PROBLEM DESCRIPTION:
The word to look for is "fase". Report every line of the entries below that has it.

Records from a collection
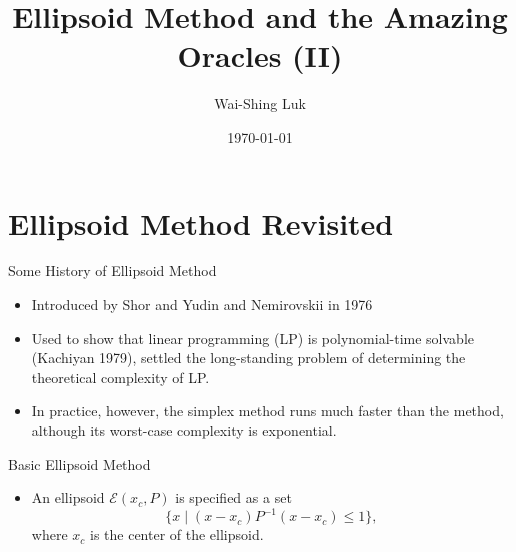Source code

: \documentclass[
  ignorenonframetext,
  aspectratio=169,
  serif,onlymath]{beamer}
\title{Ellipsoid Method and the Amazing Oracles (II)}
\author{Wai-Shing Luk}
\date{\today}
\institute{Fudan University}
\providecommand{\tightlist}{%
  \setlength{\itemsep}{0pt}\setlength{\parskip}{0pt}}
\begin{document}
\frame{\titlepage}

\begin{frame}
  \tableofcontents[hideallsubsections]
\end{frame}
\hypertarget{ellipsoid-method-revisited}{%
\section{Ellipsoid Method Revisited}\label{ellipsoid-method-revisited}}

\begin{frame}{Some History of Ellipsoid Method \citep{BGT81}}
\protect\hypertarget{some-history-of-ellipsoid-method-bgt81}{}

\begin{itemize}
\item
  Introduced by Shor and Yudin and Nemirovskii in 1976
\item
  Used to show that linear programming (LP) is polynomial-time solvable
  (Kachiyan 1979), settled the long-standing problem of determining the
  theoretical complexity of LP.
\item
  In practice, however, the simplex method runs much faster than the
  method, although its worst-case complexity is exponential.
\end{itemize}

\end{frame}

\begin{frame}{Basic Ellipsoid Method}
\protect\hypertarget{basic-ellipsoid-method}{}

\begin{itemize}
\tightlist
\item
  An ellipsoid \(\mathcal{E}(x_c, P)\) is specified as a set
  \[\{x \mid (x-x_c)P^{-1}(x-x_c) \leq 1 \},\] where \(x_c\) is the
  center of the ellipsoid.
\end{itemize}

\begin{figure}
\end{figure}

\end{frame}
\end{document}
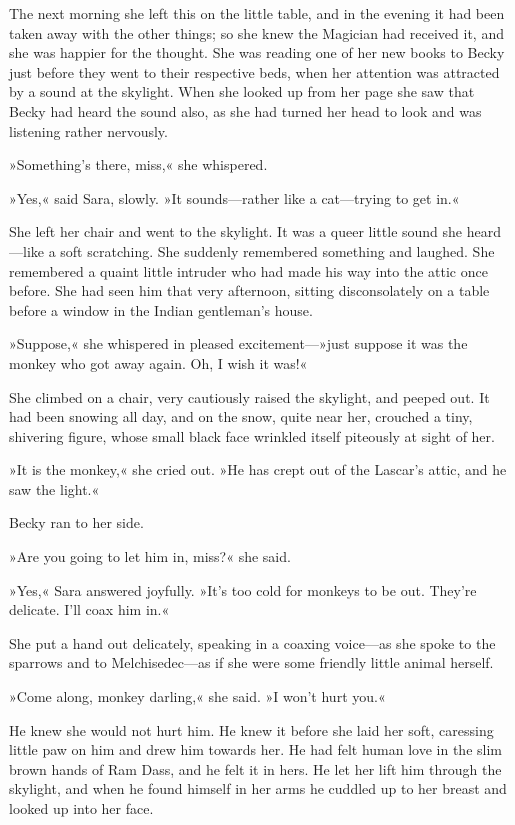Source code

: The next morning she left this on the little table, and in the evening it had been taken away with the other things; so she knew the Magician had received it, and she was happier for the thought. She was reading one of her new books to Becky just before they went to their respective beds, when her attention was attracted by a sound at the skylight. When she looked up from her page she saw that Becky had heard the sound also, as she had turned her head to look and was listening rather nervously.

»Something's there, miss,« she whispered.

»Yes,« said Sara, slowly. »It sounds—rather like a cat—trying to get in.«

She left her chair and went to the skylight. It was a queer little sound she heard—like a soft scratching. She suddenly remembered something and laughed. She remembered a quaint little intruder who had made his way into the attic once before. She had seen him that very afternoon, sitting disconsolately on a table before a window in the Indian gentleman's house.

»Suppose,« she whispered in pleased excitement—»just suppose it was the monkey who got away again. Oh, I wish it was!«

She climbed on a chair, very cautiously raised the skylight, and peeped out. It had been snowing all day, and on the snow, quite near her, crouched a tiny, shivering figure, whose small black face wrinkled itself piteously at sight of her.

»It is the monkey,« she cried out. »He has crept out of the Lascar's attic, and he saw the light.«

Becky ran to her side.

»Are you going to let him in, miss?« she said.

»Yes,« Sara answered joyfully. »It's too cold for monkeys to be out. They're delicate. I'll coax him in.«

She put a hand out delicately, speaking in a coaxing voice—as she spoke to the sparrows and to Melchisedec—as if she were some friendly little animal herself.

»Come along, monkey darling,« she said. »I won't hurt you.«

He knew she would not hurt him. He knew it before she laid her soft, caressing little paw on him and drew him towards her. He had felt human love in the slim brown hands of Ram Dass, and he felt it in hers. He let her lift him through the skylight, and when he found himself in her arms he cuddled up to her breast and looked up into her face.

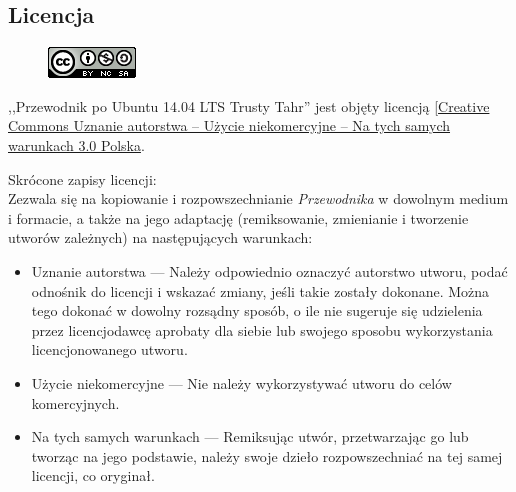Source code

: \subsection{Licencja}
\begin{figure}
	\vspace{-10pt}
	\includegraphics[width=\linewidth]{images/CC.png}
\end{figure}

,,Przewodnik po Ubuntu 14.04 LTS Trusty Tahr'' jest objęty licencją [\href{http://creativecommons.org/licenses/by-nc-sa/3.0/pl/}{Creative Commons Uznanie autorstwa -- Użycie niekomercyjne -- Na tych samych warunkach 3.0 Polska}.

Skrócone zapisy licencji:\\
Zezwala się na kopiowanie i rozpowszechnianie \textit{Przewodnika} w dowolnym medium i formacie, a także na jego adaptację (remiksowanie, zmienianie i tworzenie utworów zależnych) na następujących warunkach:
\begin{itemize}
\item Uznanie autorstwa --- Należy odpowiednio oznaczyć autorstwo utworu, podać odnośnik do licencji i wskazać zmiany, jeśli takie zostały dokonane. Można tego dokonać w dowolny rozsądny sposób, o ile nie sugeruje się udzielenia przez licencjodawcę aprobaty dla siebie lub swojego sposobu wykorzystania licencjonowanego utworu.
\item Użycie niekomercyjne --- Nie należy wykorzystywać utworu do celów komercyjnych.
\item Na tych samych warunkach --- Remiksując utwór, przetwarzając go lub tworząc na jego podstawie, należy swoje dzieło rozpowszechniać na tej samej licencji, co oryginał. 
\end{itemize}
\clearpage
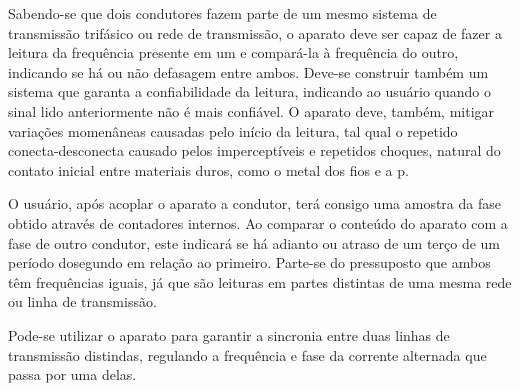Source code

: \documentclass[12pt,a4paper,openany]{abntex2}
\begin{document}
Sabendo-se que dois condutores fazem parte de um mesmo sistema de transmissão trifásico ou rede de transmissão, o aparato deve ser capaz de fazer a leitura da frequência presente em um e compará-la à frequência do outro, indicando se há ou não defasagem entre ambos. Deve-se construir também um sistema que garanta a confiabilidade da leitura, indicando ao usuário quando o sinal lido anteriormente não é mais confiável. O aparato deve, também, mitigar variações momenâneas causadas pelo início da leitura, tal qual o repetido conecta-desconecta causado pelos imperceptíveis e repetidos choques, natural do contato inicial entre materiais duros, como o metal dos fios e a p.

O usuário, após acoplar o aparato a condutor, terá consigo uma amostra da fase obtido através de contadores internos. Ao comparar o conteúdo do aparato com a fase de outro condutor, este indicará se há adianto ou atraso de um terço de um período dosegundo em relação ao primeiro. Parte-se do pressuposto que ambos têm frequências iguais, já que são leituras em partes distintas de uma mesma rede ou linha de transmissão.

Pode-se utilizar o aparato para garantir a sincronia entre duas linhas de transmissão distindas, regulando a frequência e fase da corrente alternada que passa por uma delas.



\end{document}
==
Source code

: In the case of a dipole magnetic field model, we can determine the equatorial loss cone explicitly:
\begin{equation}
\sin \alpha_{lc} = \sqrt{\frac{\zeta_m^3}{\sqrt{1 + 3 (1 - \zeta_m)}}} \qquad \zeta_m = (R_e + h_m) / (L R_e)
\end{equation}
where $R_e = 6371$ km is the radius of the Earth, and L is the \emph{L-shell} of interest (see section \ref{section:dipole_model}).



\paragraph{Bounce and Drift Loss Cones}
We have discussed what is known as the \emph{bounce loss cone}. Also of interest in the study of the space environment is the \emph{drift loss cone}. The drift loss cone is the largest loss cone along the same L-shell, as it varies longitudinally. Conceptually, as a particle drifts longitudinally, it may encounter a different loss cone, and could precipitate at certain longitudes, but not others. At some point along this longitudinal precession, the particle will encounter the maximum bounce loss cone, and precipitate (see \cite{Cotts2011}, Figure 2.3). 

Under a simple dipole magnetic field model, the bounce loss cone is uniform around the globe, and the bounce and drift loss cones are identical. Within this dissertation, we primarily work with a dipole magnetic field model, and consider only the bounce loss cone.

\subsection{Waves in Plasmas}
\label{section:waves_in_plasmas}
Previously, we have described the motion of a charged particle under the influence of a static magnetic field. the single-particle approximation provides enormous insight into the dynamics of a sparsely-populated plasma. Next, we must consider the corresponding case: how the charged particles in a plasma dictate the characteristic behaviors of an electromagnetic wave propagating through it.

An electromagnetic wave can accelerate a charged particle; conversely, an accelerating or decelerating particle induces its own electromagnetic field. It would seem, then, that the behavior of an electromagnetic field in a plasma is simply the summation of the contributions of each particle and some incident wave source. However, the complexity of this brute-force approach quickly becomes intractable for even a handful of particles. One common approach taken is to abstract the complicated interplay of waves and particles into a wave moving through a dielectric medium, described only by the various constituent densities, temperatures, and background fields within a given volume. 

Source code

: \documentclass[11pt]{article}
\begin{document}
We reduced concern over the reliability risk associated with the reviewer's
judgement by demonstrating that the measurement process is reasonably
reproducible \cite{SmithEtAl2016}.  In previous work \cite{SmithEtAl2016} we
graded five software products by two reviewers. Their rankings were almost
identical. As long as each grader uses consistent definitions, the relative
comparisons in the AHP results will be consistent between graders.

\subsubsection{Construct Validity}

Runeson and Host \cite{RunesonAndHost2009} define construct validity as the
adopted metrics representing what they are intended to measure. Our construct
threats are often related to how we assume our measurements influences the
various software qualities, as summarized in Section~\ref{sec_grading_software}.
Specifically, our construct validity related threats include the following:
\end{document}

TASK SOLUTION:
O usuário, após acoplar o aparato a condutor, terá consigo uma amostra da fase obtido através de contadores internos. Ao comparar o conteúdo do aparato com a fase de outro condutor, este indicará se há adianto ou atraso de um terço de um período dosegundo em relação ao primeiro. Parte-se do pressuposto que ambos têm frequências iguais, já que são leituras em partes distintas de uma mesma rede ou linha de transmissão.
Pode-se utilizar o aparato para garantir a sincronia entre duas linhas de transmissão distindas, regulando a frequência e fase da corrente alternada que passa por uma delas.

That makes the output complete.